Stored data entries
____

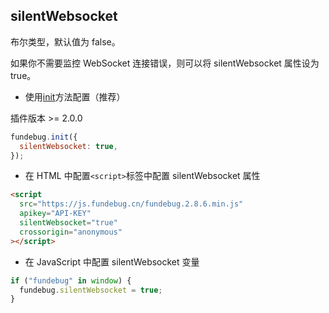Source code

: ## silentWebsocket

布尔类型，默认值为 false。

如果你不需要监控 WebSocket 连接错误，则可以将 silentWebsocket 属性设为 true。

- 使用[init](../api/init.md)方法配置（推荐）

插件版本 >= 2.0.0

```js
fundebug.init({
  silentWebsocket: true,
});
```

- 在 HTML 中配置`<script>`标签中配置 silentWebsocket 属性

```html
<script
  src="https://js.fundebug.cn/fundebug.2.8.6.min.js"
  apikey="API-KEY"
  silentWebsocket="true"
  crossorigin="anonymous"
></script>
```

- 在 JavaScript 中配置 silentWebsocket 变量

```js
if ("fundebug" in window) {
  fundebug.silentWebsocket = true;
}
```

____

What to work on
Every line above that holds the string "silentWebsocket" should be copied out.

Solved exercise
: ## silentWebsocket
如果你不需要监控 WebSocket 连接错误，则可以将 silentWebsocket 属性设为 true。
  silentWebsocket: true,
- 在 HTML 中配置`<script>`标签中配置 silentWebsocket 属性
  silentWebsocket="true"
- 在 JavaScript 中配置 silentWebsocket 变量
  fundebug.silentWebsocket = true;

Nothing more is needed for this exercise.